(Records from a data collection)

-.-.-

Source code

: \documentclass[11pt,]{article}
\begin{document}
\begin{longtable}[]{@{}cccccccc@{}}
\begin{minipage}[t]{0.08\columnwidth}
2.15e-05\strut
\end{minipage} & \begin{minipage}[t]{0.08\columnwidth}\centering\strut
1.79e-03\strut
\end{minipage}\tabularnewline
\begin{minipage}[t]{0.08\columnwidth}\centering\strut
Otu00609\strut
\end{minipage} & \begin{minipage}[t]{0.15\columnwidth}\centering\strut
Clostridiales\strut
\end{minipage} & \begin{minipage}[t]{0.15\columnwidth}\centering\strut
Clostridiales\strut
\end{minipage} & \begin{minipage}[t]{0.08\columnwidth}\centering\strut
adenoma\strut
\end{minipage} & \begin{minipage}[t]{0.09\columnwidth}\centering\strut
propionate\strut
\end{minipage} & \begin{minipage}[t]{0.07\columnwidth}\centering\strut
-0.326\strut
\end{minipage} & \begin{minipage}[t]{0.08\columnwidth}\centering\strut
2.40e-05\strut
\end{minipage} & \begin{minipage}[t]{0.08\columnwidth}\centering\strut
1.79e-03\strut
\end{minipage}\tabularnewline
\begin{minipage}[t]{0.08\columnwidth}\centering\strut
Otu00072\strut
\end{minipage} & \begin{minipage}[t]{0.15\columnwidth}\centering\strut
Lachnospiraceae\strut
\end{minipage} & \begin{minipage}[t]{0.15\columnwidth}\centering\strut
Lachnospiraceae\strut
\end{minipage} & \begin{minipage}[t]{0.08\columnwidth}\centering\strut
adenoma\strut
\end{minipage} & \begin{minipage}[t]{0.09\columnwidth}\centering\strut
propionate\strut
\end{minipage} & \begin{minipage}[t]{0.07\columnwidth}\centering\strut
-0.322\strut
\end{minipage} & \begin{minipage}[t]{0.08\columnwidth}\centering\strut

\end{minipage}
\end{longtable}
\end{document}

-.-.-

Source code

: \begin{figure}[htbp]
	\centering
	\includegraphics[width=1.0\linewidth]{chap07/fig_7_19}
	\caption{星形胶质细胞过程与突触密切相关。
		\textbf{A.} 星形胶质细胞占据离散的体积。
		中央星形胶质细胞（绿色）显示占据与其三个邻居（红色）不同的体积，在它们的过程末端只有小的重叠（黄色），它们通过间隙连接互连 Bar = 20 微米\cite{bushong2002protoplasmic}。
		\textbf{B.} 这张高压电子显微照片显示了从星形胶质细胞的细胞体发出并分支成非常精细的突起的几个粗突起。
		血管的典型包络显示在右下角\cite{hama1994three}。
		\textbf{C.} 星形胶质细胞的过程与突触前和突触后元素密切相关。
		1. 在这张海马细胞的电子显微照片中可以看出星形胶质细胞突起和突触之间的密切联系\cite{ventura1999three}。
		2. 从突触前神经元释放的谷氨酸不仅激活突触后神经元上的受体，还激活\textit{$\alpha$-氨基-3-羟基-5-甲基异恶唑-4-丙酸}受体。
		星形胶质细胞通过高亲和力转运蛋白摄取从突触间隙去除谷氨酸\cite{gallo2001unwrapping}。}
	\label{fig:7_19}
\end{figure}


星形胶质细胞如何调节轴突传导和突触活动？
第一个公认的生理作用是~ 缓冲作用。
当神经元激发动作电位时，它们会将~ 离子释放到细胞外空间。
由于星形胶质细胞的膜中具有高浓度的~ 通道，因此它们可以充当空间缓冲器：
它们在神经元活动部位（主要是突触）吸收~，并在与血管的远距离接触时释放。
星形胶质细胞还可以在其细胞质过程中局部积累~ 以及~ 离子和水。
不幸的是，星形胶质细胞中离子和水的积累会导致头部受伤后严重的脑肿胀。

-.-.-

*TASK REQUIREMENTS*
Beginning with the line above that contains "2. 从突触前神经元释放的谷", copy each line exactly up to and including the line that contains "不幸的是，星形胶质细胞中离子和水的积累会导致头部受伤后严重的脑肿胀。", and go no further.

*WRITTEN SOLUTION*
		2. 从突触前神经元释放的谷氨酸不仅激活突触后神经元上的受体，还激活\textit{$\alpha$-氨基-3-羟基-5-甲基异恶唑-4-丙酸}受体。
		星形胶质细胞通过高亲和力转运蛋白摄取从突触间隙去除谷氨酸\cite{gallo2001unwrapping}。}
	\label{fig:7_19}
\end{figure}


星形胶质细胞如何调节轴突传导和突触活动？
第一个公认的生理作用是~ 缓冲作用。
当神经元激发动作电位时，它们会将~ 离子释放到细胞外空间。
由于星形胶质细胞的膜中具有高浓度的~ 通道，因此它们可以充当空间缓冲器：
它们在神经元活动部位（主要是突触）吸收~，并在与血管的远距离接触时释放。
星形胶质细胞还可以在其细胞质过程中局部积累~ 以及~ 离子和水。
不幸的是，星形胶质细胞中离子和水的积累会导致头部受伤后严重的脑肿胀。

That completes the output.